- Opening Delimiter -
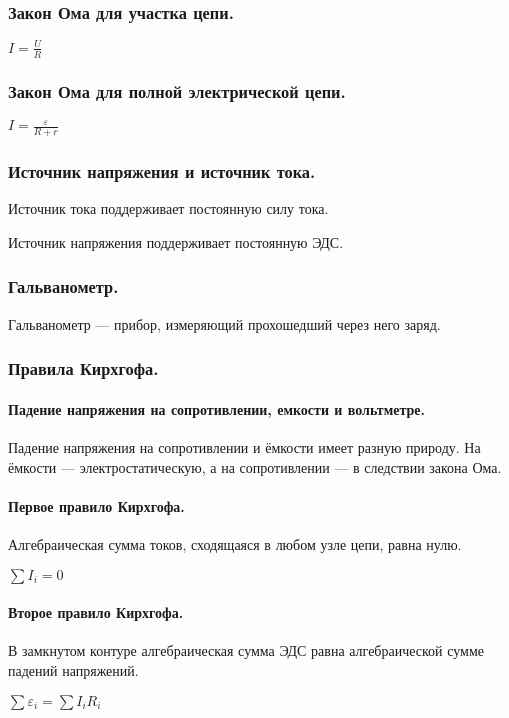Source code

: \documentclass{article}
\begin{document}
        \subsubsection{Закон Ома для участка цепи.}
                \(I = \frac{U}{R}\)
        \subsubsection{Закон Ома для полной электрической цепи.}
                \(I = \frac{\varepsilon}{R + r}\)
        \subsubsection{Источник напряжения и источник тока.}
                Источник тока поддерживает постоянную силу тока.

                Источник напряжения поддерживает постоянную ЭДС.
        \subsubsection{Гальванометр.}
                Гальванометр --- прибор, измеряющий прохошедший через него заряд.
        \subsubsection{Правила Кирхгофа.}
            \paragraph{Падение напряжения на сопротивлении, емкости и вольтметре.}
                Падение напряжения на сопротивлении и ёмкости имеет разную природу. На ёмкости --- электростатическую, а на сопротивлении --- в следствии закона Ома.
            \paragraph{Первое правило Кирхгофа.}
                Алгебраическая сумма токов, сходящаяся в любом узле цепи, равна нулю.
                
                \(\sum{I_i} = 0\)
            \paragraph{Второе правило Кирхгофа.}
                В замкнутом контуре алгебраическая сумма ЭДС равна алгебраической сумме падений напряжений.

                \(\sum{\varepsilon_i} = \sum{I_iR_i}\)
\end{document}
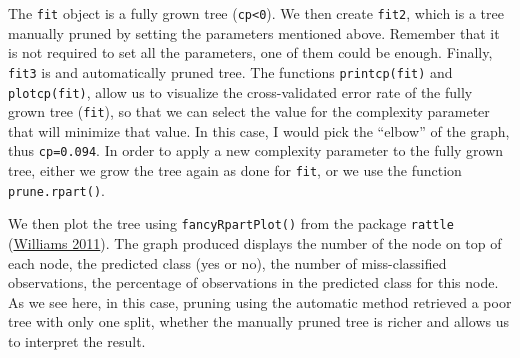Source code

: \documentclass[
]{article}
\begin{document}
The \texttt{fit} object is a fully grown tree (\texttt{cp\textless{}0}). We then create \texttt{fit2},
which is a tree manually pruned by setting the parameters mentioned
above. Remember that it is not required to set all the parameters, one
of them could be enough. Finally, \texttt{fit3} is and automatically pruned
tree. The functions \texttt{printcp(fit)} and \texttt{plotcp(fit)}, allow us to
visualize the cross-validated error rate of the fully grown tree
(\texttt{fit}), so that we can select the value for the complexity parameter
that will minimize that value. In this case, I would pick the ``elbow'' of
the graph, thus \texttt{cp=0.094}. In order to apply a new complexity parameter
to the fully grown tree, either we grow the tree again as done for
\texttt{fit}, or we use the function \texttt{prune.rpart()}.

We then plot the tree using \texttt{fancyRpartPlot()} from the package \texttt{rattle}
(\protect\hyperlink{ref-williams2011}{Williams 2011}). The graph produced displays the number of the node on
top of each node, the predicted class (yes or no), the number of
miss-classified observations, the percentage of observations in the
predicted class for this node. As we see here, in this case, pruning
using the automatic method retrieved a poor tree with only one split,
whether the manually pruned tree is richer and allows us to interpret
the result.
\end{document}

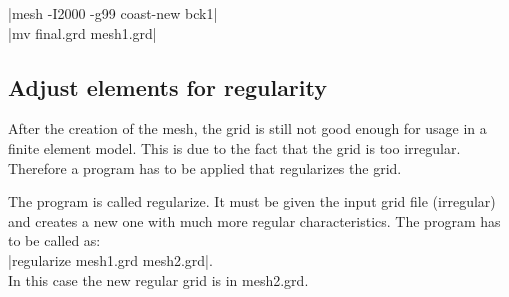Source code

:         |mesh -I2000 -g99 coast-new bck1|\\
        |mv final.grd mesh1.grd|\\

\subsection{Adjust elements for regularity}

After the creation of the mesh, the grid is still not good enough
for usage in a finite element model. This is due to the fact that
the grid is too irregular. Therefore a program has to be applied
that regularizes the grid.

The program is called regularize. It must be given the input grid file
(irregular) and creates a new one with much more regular characteristics.
The program has to be called as:\\

        |regularize mesh1.grd mesh2.grd|.\\

In this case the new regular grid is in mesh2.grd.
- Closing Delimiter -
Directions:
Pictures in the data above should not be copied; transcribe everything else exactly.

Task solution:
Source code

: \documentclass{article}
\begin{document}
        \subsubsection{Закон Ома для участка цепи.}
                \(I = \frac{U}{R}\)
        \subsubsection{Закон Ома для полной электрической цепи.}
                \(I = \frac{\varepsilon}{R + r}\)
        \subsubsection{Источник напряжения и источник тока.}
                Источник тока поддерживает постоянную силу тока.

                Источник напряжения поддерживает постоянную ЭДС.
        \subsubsection{Гальванометр.}
                Гальванометр --- прибор, измеряющий прохошедший через него заряд.
        \subsubsection{Правила Кирхгофа.}
            \paragraph{Падение напряжения на сопротивлении, емкости и вольтметре.}
                Падение напряжения на сопротивлении и ёмкости имеет разную природу. На ёмкости --- электростатическую, а на сопротивлении --- в следствии закона Ома.
            \paragraph{Первое правило Кирхгофа.}
                Алгебраическая сумма токов, сходящаяся в любом узле цепи, равна нулю.
                
                \(\sum{I_i} = 0\)
            \paragraph{Второе правило Кирхгофа.}
                В замкнутом контуре алгебраическая сумма ЭДС равна алгебраической сумме падений напряжений.

                \(\sum{\varepsilon_i} = \sum{I_iR_i}\)
\end{document}
Source code

: \documentclass[
]{article}
\begin{document}
The \texttt{fit} object is a fully grown tree (\texttt{cp\textless{}0}). We then create \texttt{fit2},
which is a tree manually pruned by setting the parameters mentioned
above. Remember that it is not required to set all the parameters, one
of them could be enough. Finally, \texttt{fit3} is and automatically pruned
tree. The functions \texttt{printcp(fit)} and \texttt{plotcp(fit)}, allow us to
visualize the cross-validated error rate of the fully grown tree
(\texttt{fit}), so that we can select the value for the complexity parameter
that will minimize that value. In this case, I would pick the ``elbow'' of
the graph, thus \texttt{cp=0.094}. In order to apply a new complexity parameter
to the fully grown tree, either we grow the tree again as done for
\texttt{fit}, or we use the function \texttt{prune.rpart()}.

We then plot the tree using \texttt{fancyRpartPlot()} from the package \texttt{rattle}
(\protect\hyperlink{ref-williams2011}{Williams 2011}). The graph produced displays the number of the node on
top of each node, the predicted class (yes or no), the number of
miss-classified observations, the percentage of observations in the
predicted class for this node. As we see here, in this case, pruning
using the automatic method retrieved a poor tree with only one split,
whether the manually pruned tree is richer and allows us to interpret
the result.
\end{document}

Source code

:         |mesh -I2000 -g99 coast-new bck1|\\
        |mv final.grd mesh1.grd|\\

\subsection{Adjust elements for regularity}

After the creation of the mesh, the grid is still not good enough
for usage in a finite element model. This is due to the fact that
the grid is too irregular. Therefore a program has to be applied
that regularizes the grid.

The program is called regularize. It must be given the input grid file
(irregular) and creates a new one with much more regular characteristics.
The program has to be called as:\\

        |regularize mesh1.grd mesh2.grd|.\\

In this case the new regular grid is in mesh2.grd.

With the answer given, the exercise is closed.